Provided records Block Start

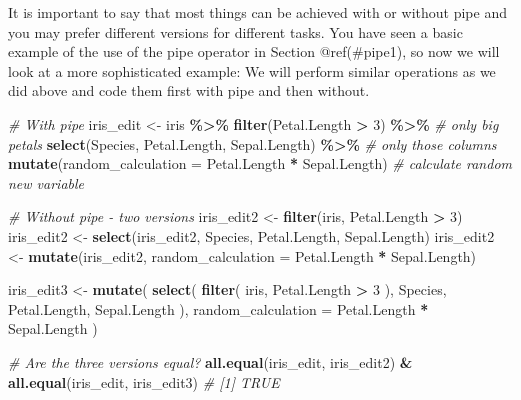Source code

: \documentclass[
]{book}
\newenvironment{Shaded}{\begin{snugshade}}{\end{snugshade}}
\newcommand{\AttributeTok}[1]{\textcolor[rgb]{0.13,0.29,0.53}{#1}}
\newcommand{\CommentTok}[1]{\textcolor[rgb]{0.56,0.35,0.01}{\textit{#1}}}
\newcommand{\DecValTok}[1]{\textcolor[rgb]{0.00,0.00,0.81}{#1}}
\newcommand{\FunctionTok}[1]{\textcolor[rgb]{0.13,0.29,0.53}{\textbf{#1}}}
\newcommand{\NormalTok}[1]{#1}
\newcommand{\OtherTok}[1]{\textcolor[rgb]{0.56,0.35,0.01}{#1}}
\newcommand{\SpecialCharTok}[1]{\textcolor[rgb]{0.81,0.36,0.00}{\textbf{#1}}}
\begin{document}
It is important to say that most things can be achieved with or without pipe and you may prefer different versions for different tasks.
You have seen a basic example of the use of the pipe operator in Section @ref(\#pipe1), so now we will look at a more sophisticated example: We will perform similar operations as we did above and code them first with pipe and then without.

\begin{Shaded}
\begin{Highlighting}[]
\CommentTok{\# With pipe}
\NormalTok{iris\_edit }\OtherTok{\textless{}{-}}\NormalTok{ iris }\SpecialCharTok{\%\textgreater{}\%}
 \FunctionTok{filter}\NormalTok{(Petal.Length }\SpecialCharTok{\textgreater{}} \DecValTok{3}\NormalTok{) }\SpecialCharTok{\%\textgreater{}\%} \CommentTok{\# only big petals}
 \FunctionTok{select}\NormalTok{(Species, Petal.Length, Sepal.Length) }\SpecialCharTok{\%\textgreater{}\%}  \CommentTok{\# only those columns}
 \FunctionTok{mutate}\NormalTok{(}\AttributeTok{random\_calculation =}\NormalTok{ Petal.Length }\SpecialCharTok{*}\NormalTok{ Sepal.Length) }\CommentTok{\# calculate random new variable}

\CommentTok{\# Without pipe {-} two versions }
\NormalTok{iris\_edit2 }\OtherTok{\textless{}{-}} \FunctionTok{filter}\NormalTok{(iris, Petal.Length }\SpecialCharTok{\textgreater{}} \DecValTok{3}\NormalTok{)}
\NormalTok{iris\_edit2 }\OtherTok{\textless{}{-}} \FunctionTok{select}\NormalTok{(iris\_edit2, Species, Petal.Length, Sepal.Length)}
\NormalTok{iris\_edit2 }\OtherTok{\textless{}{-}} \FunctionTok{mutate}\NormalTok{(iris\_edit2, }\AttributeTok{random\_calculation =}\NormalTok{ Petal.Length }\SpecialCharTok{*}\NormalTok{ Sepal.Length)}

\NormalTok{iris\_edit3 }\OtherTok{\textless{}{-}} \FunctionTok{mutate}\NormalTok{(}
  \FunctionTok{select}\NormalTok{(}
    \FunctionTok{filter}\NormalTok{(}
\NormalTok{      iris, Petal.Length }\SpecialCharTok{\textgreater{}} \DecValTok{3}
\NormalTok{    ),}
\NormalTok{    Species, Petal.Length, Sepal.Length}
\NormalTok{  ), }
  \AttributeTok{random\_calculation =}\NormalTok{ Petal.Length }\SpecialCharTok{*}\NormalTok{ Sepal.Length}
\NormalTok{)}

\CommentTok{\# Are the three versions equal?}
\FunctionTok{all.equal}\NormalTok{(iris\_edit, iris\_edit2) }\SpecialCharTok{\&} \FunctionTok{all.equal}\NormalTok{(iris\_edit, iris\_edit3)}
\CommentTok{\# [1] TRUE}
\end{Highlighting}
\end{Shaded}
\end{document}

Provided records Block End

Work to be completed - Note each line of the entries that has "textbf" in it, and copy those lines.

Solution to the exercise -
\newcommand{\FunctionTok}[1]{\textcolor[rgb]{0.13,0.29,0.53}{\textbf{#1}}}
\newcommand{\SpecialCharTok}[1]{\textcolor[rgb]{0.81,0.36,0.00}{\textbf{#1}}}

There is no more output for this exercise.